ELASTICIDADE – Para o consumidor, a volatilidade dos preços dos lácteos nas prateleiras fragiliza a manutenção do hábito alimentar. Vale lembrar que a demanda por é muito sensível às alterações na renda do consumidor ou aos preços de comercialização. A maioria dos lácteos, especialmente iogurtes e queijos (e com exceção do leite longa-vida), é elástica à renda e ao preço. A elasticidade de um bem em relação à demanda – ou seja, a sensibilidade do consumo deste bem frente a transformações nas variáveis de mercado como preço, renda, preço de bens substitutivos/ complementares – é definida pela essencialidade do produto no hábito alimentar do consumidor; pela representatividade que o produto tem no orçamento familiar; pela disponibilidade de produtos substitutos; e pela duração das transformações nas variáveis de mercado. Desse modo, o consumo da maioria dos lácteos não é considerado essencial ao brasileiro e não está fortemente enraizada no hábito alimentar. Além disso, os lácteos concorrem com bens substitutos e são, na maioria, de alto valor agregado.

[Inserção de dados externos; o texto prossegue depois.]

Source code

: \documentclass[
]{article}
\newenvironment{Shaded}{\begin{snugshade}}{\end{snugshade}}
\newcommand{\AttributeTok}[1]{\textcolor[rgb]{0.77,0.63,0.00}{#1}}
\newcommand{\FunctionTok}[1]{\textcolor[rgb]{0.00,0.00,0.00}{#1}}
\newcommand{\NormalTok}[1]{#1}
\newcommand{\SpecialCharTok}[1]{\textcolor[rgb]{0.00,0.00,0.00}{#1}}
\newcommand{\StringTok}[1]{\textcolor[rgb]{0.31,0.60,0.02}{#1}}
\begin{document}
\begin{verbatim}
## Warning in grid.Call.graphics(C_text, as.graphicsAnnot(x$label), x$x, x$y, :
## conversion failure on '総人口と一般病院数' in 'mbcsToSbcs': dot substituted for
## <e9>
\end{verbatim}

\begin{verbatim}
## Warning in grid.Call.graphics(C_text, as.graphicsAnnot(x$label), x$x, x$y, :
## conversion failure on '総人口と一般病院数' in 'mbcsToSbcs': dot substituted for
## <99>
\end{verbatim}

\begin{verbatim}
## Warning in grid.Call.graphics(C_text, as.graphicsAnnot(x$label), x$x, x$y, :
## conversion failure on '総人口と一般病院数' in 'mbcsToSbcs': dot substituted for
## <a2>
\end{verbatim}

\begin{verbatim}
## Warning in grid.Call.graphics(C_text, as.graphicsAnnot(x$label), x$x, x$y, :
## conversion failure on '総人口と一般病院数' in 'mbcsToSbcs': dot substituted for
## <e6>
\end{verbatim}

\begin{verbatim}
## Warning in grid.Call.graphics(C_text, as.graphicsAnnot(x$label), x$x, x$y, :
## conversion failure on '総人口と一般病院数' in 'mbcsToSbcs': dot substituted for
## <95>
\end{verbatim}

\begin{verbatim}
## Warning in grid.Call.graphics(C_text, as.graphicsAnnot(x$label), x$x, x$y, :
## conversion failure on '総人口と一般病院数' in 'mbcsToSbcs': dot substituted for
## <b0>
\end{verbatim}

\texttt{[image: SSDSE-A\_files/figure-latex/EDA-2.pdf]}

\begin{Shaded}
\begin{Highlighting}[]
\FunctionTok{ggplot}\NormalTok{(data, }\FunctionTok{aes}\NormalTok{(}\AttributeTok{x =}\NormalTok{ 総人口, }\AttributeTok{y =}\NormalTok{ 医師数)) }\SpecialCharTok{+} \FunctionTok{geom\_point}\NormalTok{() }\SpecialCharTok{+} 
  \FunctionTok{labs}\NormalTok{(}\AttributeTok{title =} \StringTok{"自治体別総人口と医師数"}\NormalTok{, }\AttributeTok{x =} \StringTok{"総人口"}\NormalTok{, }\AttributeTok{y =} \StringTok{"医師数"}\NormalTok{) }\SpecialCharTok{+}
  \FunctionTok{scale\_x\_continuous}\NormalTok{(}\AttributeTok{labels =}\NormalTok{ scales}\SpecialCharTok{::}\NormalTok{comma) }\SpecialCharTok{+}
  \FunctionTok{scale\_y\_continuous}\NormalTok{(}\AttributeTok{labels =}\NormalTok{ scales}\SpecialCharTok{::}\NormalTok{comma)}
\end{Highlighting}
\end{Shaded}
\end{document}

O QUE ESPERAR PARA 2018? – Algumas projeções do Mapa indicam que a produção de leite deverá crescer a uma taxa anual entre 2,1% e 3,0% nos próximos 10 anos. Mas a difícil crise enfrentada pelo setor neste ano pode ser um fator de grande desestímulo à produção. A queda drástica dos preços no segundo semestre do ano prejudicou as margens dos produtores. Para uma parcela mais vulnerável, os preços do leite em baixos patamares acabam estimulando o abate de fêmeas e a gradual transição para o mercado de corte, por meio da mudança de padrão genético do rebanho e cria de bezerros. Para outra parcela, a menor receita se traduz em diminuição dos investimentos direcionados à produção. Com a receita limitada neste ano, muitos pecuaristas não fizeram a reforma das pastagens, o que pode contribuir para a perda de volume e qualidade da produção no ano que vem.

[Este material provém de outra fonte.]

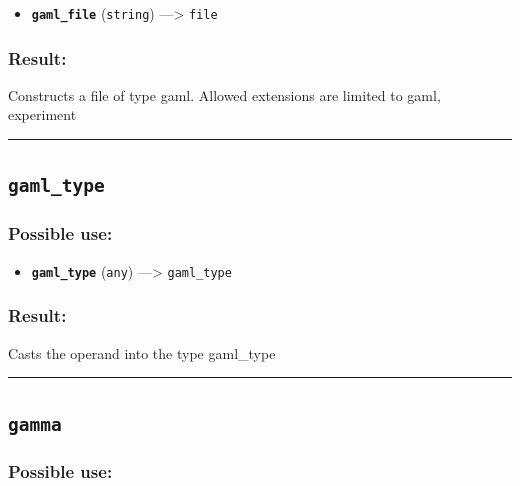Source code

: \documentclass[]{book}
\providecommand{\tightlist}{%
  \setlength{\itemsep}{0pt}\setlength{\parskip}{0pt}}
\theoremstyle{definition}
\theoremstyle{definition}
\theoremstyle{definition}
\theoremstyle{remark}
\begin{document}
\begin{itemize}
\tightlist
\item
  \textbf{\texttt{gaml\_file}} (\texttt{string}) ---\textgreater{}
  \texttt{file}
\end{itemize}

\subsubsection{Result:}\label{result-172}

Constructs a file of type gaml. Allowed extensions are limited to gaml,
experiment

\begin{center}\rule{0.5\linewidth}{\linethickness}\end{center}

\subsection{\texorpdfstring{\texttt{gaml\_type}}{gaml\_type}}\label{gaml_type}

\subsubsection{Possible use:}\label{possible-use-179}

\begin{itemize}
\tightlist
\item
  \textbf{\texttt{gaml\_type}} (\texttt{any}) ---\textgreater{}
  \texttt{gaml\_type}
\end{itemize}

\subsubsection{Result:}\label{result-173}

Casts the operand into the type gaml\_type

\begin{center}\rule{0.5\linewidth}{\linethickness}\end{center}

\subsection{\texorpdfstring{\texttt{gamma}}{gamma}}\label{gamma}

\subsubsection{Possible use:}\label{possible-use-180}
\end{document}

Assim, tem-se instaurado a “montanha russa” de preços na cadeia láctea nos últimos anos: com sucessivos desencontros entre oferta e demanda e poucas medidas para diminuir as fragilidades do setor. Para isso, muitos assuntos devem entrar na pauta de discussão, como a ampliação das negociações com o mercado externo, a necessidade de elevar a qualidade da matéria-prima, as políticas de pagamento por qualidade, a transparência das negociações entre os elos da cadeia, a necessidade de elevar o nível de gestão de fazendas e indústrias, a importância de estimular o consumo de lácteos e da criação de políticas públicas de longo prazo para o setor. O caminho, com certeza, é árduo, mas o contínuo processo de organização e profissionalização do setor (resultado das dificuldades enfrentadas nos últimos anos) dá bons sinais de que a mudança começou.